CNN is reporting that Japanese aquariums have finally agreed to stop taking dolphins hunted at Taiji, but only due to international pressure after the World Association of Zoos and Aquariums (WAZA) suspended the Japanese Association of Zoos and Aquariums (JAZA) for violating its code of ethics on animal welfare:
Japanese aquariums have narrowly avoided being thrown out of the global industry body by agreeing to stop buying dolphins caught in the controversial Taiji hunt.
Graphic images of slaughtered dolphins in red pools of blood attracted worldwide attention when Taiji was featured in the Academy Award-winning 2009 film “The Cove.”

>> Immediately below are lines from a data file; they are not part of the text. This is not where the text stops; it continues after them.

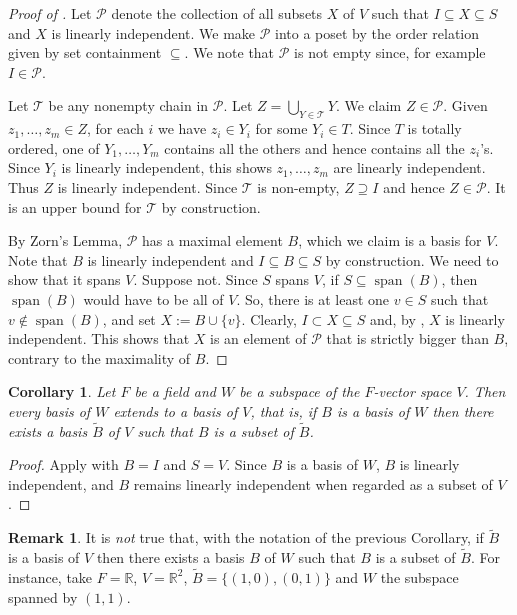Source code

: \documentclass[12pt]{report}
\newtheorem{corollary}[theorem]{Corollary}
\numberwithin{equation}{section}
\numberwithin{theorem}{chapter}
\theoremstyle{definition}
\newtheorem*{basic properties}{Basic Properties}
\newtheorem*{Important Remark}{Important Remark}
\newtheorem{remark}[theorem]{Remark}
\newcommand{\R}{\mathbb{R}}
\DeclareMathOperator{\Span}{span}
\newcommand{\cP}{\mathcal{P}}
\newcommand{\cT}{\mathcal{T}}
\begin{document}
\begin{proof}[Proof of ]
Let $\cP$ denote the collection of all subsets $X$ of $V$ such that $I \subseteq X \subseteq S$ and $X$ is linearly independent. We make $\cP$ into a poset by the order relation given by set containment $\subseteq$. We note that $\cP$ is not empty since, for example $I \in \cP$. 

Let $\cT$ be any nonempty chain in $\cP$. Let $Z = \bigcup_{Y \in \cT} Y$. We claim $Z \in \cP$. Given  $z_1, \dots, z_m \in Z$, for each $i$ we have $z_i \in Y_i$ for some $Y_i \in T$. Since $T$ is totally ordered, one of $Y_1, \dots, Y_m$ contains all the others and hence contains all the $z_i$'s. 
Since $Y_i$ is linearly independent, this shows $z_1, \dots, z_m$ are linearly independent. Thus $Z$ is linearly independent. Since $\cT$ is non-empty, $Z \supseteq I$ and hence $Z \in \cP$. It is an upper bound for $\cT$ by construction. 

By Zorn's Lemma, $\cP$ has a maximal element $B$, which we claim is a basis for $V$. Note that $B$ is linearly independent and  $I \subseteq B \subseteq S$ by construction. We need to show that it spans $V$. Suppose not. Since $S$ spans $V$, if $S \subseteq \Span(B)$, then $\Span(B)$ would have to be all of $V$. So, there is at least one $v \in S$ such that $v \notin \Span(B)$, and set $X := B \cup \{v\}$.
Clearly, $I \subset X \subseteq S$ and, by , $X$ is linearly independent. This shows that $X$ is an element of $\cP$ that is strictly bigger than $B$, contrary to the maximality of $B$. 
\end{proof}




\begin{corollary}
Let $F$ be a field and $W$ be a subspace of the $F$-vector space $V$. Then every basis of $W$ extends to a basis of $V$, that is, if $B$ is a basis of $W$ then there exists a basis $\tilde{B}$ of $V$ such that $B$ is a subset of $\tilde{B}$.
\end{corollary}

\begin{proof} 
Apply  with $B = I$ and $S = V$. Since $B$ is a basis of $W$, $B$ is linearly independent, and  $B$ remains linearly independent when regarded as a subset of $V$.
\end{proof}

\begin{remark} 
It is {\em not} true that, with the notation of the previous Corollary, if $\tilde{B}$ is a basis of $V$ then there exists a basis $B$ of $W$ such that $B$ is a subset of $\tilde{B}$. For instance, take $F = \R$, $V = \R^2$, $\tilde{B} = \{(1,0), (0,1)\}$ and $W$ the subspace spanned by $(1,1)$. 
  \end{remark}
\end{document}
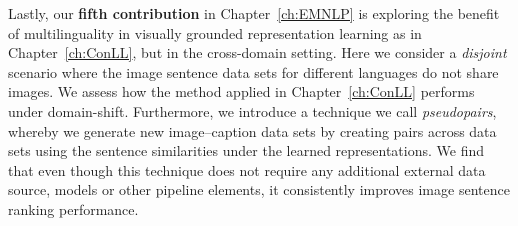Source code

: Lastly, our \textbf{fifth contribution} in Chapter~\ref{ch:EMNLP} is exploring the benefit of multilinguality
in visually grounded representation learning as in Chapter~\ref{ch:ConLL}, but in the cross-domain setting.
Here we consider a \emph{disjoint} scenario where the image sentence data sets for different languages do
not share images. We assess how the method applied in Chapter~\ref{ch:ConLL} performs under
domain-shift. Furthermore, we introduce a technique we call \emph{pseudopairs}, whereby we generate
new image--caption data sets by creating pairs across data sets using the sentence similarities under
the learned representations. We find that even though this technique does not require any additional
external data source, models or other pipeline elements, 
it consistently improves image sentence ranking performance.


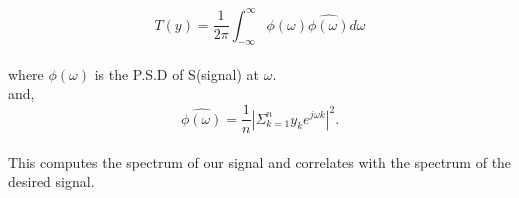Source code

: \documentclass[a4paper,english,12pt]{article}
\begin{document}
\begin{equation*}
T(y)=\frac{1}{2\pi}\int_{-\infty}^{\infty}\phi(\omega)\hat{\phi(\omega)}d\omega
\end{equation*}\\
where $\phi(\omega)$  is the P.S.D of S(signal) at $\omega$.\\
and,
\begin{equation*} \hat{\phi(\omega)}=\frac{1}{n}|\Sigma_{k=1}^{n}y_ke^{j\omega k}|^2.
\end{equation*}\\
This computes the spectrum of our signal and correlates with the spectrum of the desired signal.
\end{document}
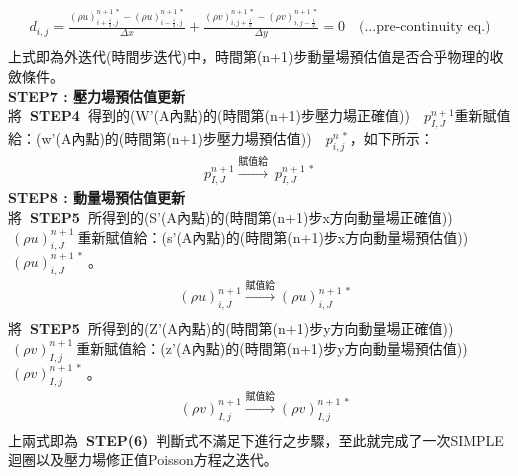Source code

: \documentclass[12pt]{article}
\begin{document}
\begin{equation}\begin{split}
      d_{i,j} = \frac{(\rho u)_{i+\frac{1}{2},j}^{n+1\ *} - (\rho u)_{i-\frac{1}{2},j}^{n+1\ *}}{\Delta x} + \frac{(\rho v)_{i,j+\frac{1}{2}}^{n+1\ *} - (\rho v)_{i,j-\frac{1}{2}}^{n+1\ *}}{\Delta y} = 0 \quad \text{(...pre-continuity eq.)}\\[1.5ex]
\end{split}\end{equation}
\noindent 上式即為外迭代(時間步迭代)中，時間第(n+1)步動量場預估值是否合乎物理的收斂條件。\\[1.5ex]
\textbf{{\color{orange}STEP7 : 壓力場預估值更新}}\\
將\textbf{{\color{red}\ STEP4\ }}得到的(W'(A內點)的(時間第(n+1)步壓力場正確值))$\quad p_{I,J}^{n+1}$重新賦值給：(w'(A內點)的(時間第(n+1)步壓力場預估值))$\quad p_{i,j}^{n\ *}$，如下所示：
\begin{equation}\begin{split}
    p_{I,J}^{n+1} \xrightarrow{\text{賦值給}} \ p_{I,J}^{n+1\ *}
\end{split}\end{equation}
\textbf{{\color{orange}STEP8 : 動量場預估值更新}}\\
\noindent 將\textbf{{\color{red}\ STEP5\ }}所得到的(S'(A內點)的(時間第(n+1)步x方向動量場正確值))$\ (\rho u)_{i,J}^{n+1} \ $重新賦值給：(s'(A內點)的(時間第(n+1)步x方向動量場預估值))$\ (\rho u)_{i,J}^{n+1\ *}\ $。
\begin{equation}\begin{split}
    &(\rho u)_{i,J}^{n+1} \xrightarrow{\text{賦值給}} (\rho u)_{i,J}^{n+1\ *}\\[1.5ex]
\end{split}\end{equation}
\noindent 將\textbf{{\color{red}\ STEP5\ }}所得到的(Z'(A內點)的(時間第(n+1)步y方向動量場正確值))$\ (\rho v)_{I,j}^{n+1} \ $重新賦值給：(z'(A內點)的(時間第(n+1)步y方向動量場預估值))$\ (\rho v)_{I,j}^{n+1\ *}\ $。
\begin{equation}\begin{split}
    &(\rho v)_{I,j}^{n+1} \xrightarrow{\text{賦值給}} (\rho v)_{I,j}^{n+1\ *}\\[1.5ex]
\end{split}\end{equation}
\noindent 上兩式即為\textbf{{\ \color{blue}STEP(6)\ }}判斷式不滿足下進行之步驟，至此就完成了一次SIMPLE迴圈以及壓力場修正值Poisson方程之迭代。\\[1.5ex]
\end{document}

Every year, hunters descend on the town in Wakayama Prefecture, where they’re licensed to kill nearly 2,000 and dolphins and porpoises from seven different species. Japan defends the practice as being in accordance with local customs.
Most are killed for their meat, but a “small proportion” are caught for live sales to aquariums worldwide, according to the World Association of Zoos and Aquariums (WAZA).
I am really glad to see the movie The Cove has had a major impact on such a horrible act of violence against these innocent animals and essentially for no good reason.
With more international pressure hopefully Taiji will come to the realization their so-called tradition is no better than other ostensible traditions like forced genital mutilation in Africa. Not that these acts are in any way, shape, or form are even remotely similar. That is not the point.
I mention this because the mere fact that those who perpetrate both acts claim tradition as the backdrop framing their argument. Just because something is tradition does not make it right.
In this case, Taiji is completely in the wrong about the history of their dolphin hunting tradition. The sooner they stop hunting dolphins the better.